— EXERCISE —
The answer is the data repeated in full, with no pictures included.

(Stored dataset items)
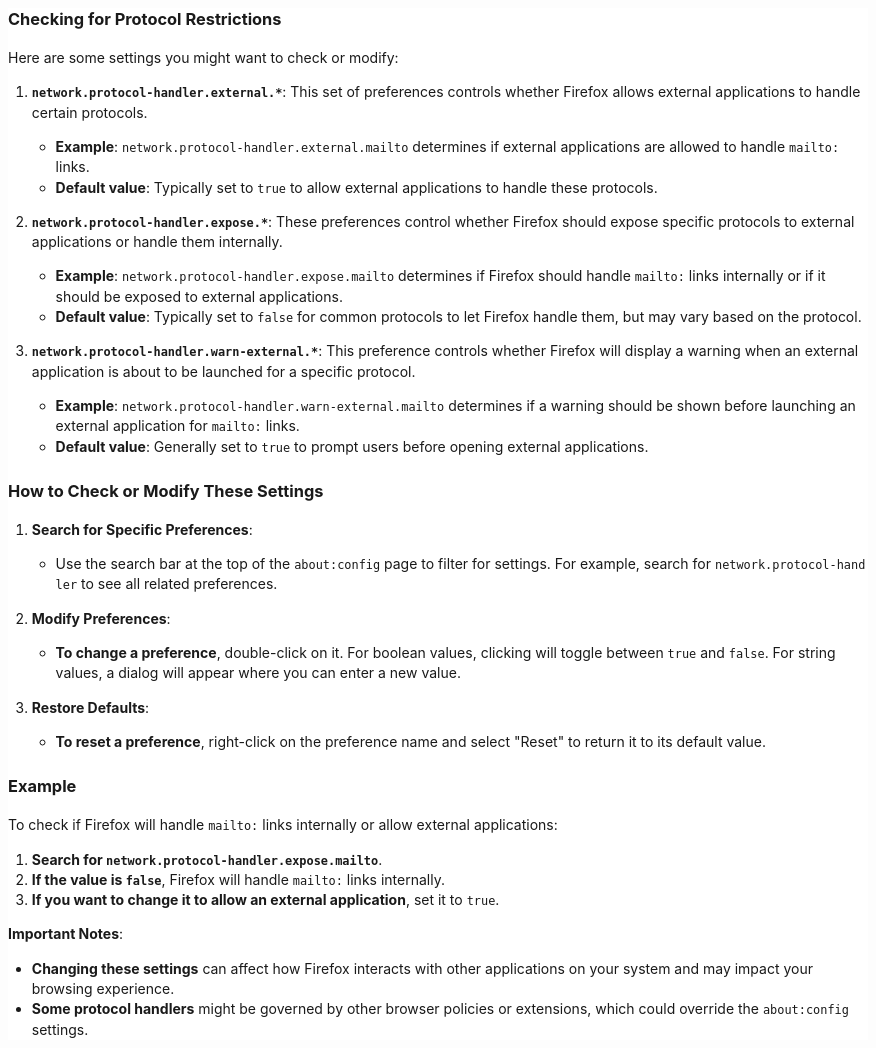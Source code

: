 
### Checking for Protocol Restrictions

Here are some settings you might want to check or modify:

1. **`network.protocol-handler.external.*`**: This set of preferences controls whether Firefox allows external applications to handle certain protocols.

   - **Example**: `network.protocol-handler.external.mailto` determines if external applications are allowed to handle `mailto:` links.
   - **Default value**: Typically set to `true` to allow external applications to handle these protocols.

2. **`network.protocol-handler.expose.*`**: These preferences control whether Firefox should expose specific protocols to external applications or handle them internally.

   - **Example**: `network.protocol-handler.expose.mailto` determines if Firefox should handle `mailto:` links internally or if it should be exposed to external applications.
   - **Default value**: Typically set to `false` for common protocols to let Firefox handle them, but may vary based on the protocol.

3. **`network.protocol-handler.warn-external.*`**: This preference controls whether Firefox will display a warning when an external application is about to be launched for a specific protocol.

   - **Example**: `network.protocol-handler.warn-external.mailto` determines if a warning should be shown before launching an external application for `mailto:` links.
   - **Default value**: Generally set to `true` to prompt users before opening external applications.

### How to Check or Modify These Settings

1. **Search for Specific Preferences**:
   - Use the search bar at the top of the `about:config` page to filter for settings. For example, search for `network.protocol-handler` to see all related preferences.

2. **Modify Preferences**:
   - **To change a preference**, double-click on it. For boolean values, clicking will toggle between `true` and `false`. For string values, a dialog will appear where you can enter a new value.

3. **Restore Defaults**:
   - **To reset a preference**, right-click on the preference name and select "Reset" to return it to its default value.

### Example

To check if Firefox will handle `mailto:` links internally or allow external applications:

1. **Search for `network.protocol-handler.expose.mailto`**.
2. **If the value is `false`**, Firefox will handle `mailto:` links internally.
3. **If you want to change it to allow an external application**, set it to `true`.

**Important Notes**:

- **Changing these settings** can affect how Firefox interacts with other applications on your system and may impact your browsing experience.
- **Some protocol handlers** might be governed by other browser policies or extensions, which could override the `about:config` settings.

— TASK RESULT —
Source code

: 
### Checking for Protocol Restrictions

Here are some settings you might want to check or modify:

1. **`network.protocol-handler.external.*`**: This set of preferences controls whether Firefox allows external applications to handle certain protocols.

   - **Example**: `network.protocol-handler.external.mailto` determines if external applications are allowed to handle `mailto:` links.
   - **Default value**: Typically set to `true` to allow external applications to handle these protocols.

2. **`network.protocol-handler.expose.*`**: These preferences control whether Firefox should expose specific protocols to external applications or handle them internally.

   - **Example**: `network.protocol-handler.expose.mailto` determines if Firefox should handle `mailto:` links internally or if it should be exposed to external applications.
   - **Default value**: Typically set to `false` for common protocols to let Firefox handle them, but may vary based on the protocol.

3. **`network.protocol-handler.warn-external.*`**: This preference controls whether Firefox will display a warning when an external application is about to be launched for a specific protocol.

   - **Example**: `network.protocol-handler.warn-external.mailto` determines if a warning should be shown before launching an external application for `mailto:` links.
   - **Default value**: Generally set to `true` to prompt users before opening external applications.

### How to Check or Modify These Settings

1. **Search for Specific Preferences**:
   - Use the search bar at the top of the `about:config` page to filter for settings. For example, search for `network.protocol-handler` to see all related preferences.

2. **Modify Preferences**:
   - **To change a preference**, double-click on it. For boolean values, clicking will toggle between `true` and `false`. For string values, a dialog will appear where you can enter a new value.

3. **Restore Defaults**:
   - **To reset a preference**, right-click on the preference name and select "Reset" to return it to its default value.

### Example

To check if Firefox will handle `mailto:` links internally or allow external applications:

1. **Search for `network.protocol-handler.expose.mailto`**.
2. **If the value is `false`**, Firefox will handle `mailto:` links internally.
3. **If you want to change it to allow an external application**, set it to `true`.

**Important Notes**:

- **Changing these settings** can affect how Firefox interacts with other applications on your system and may impact your browsing experience.
- **Some protocol handlers** might be governed by other browser policies or extensions, which could override the `about:config` settings.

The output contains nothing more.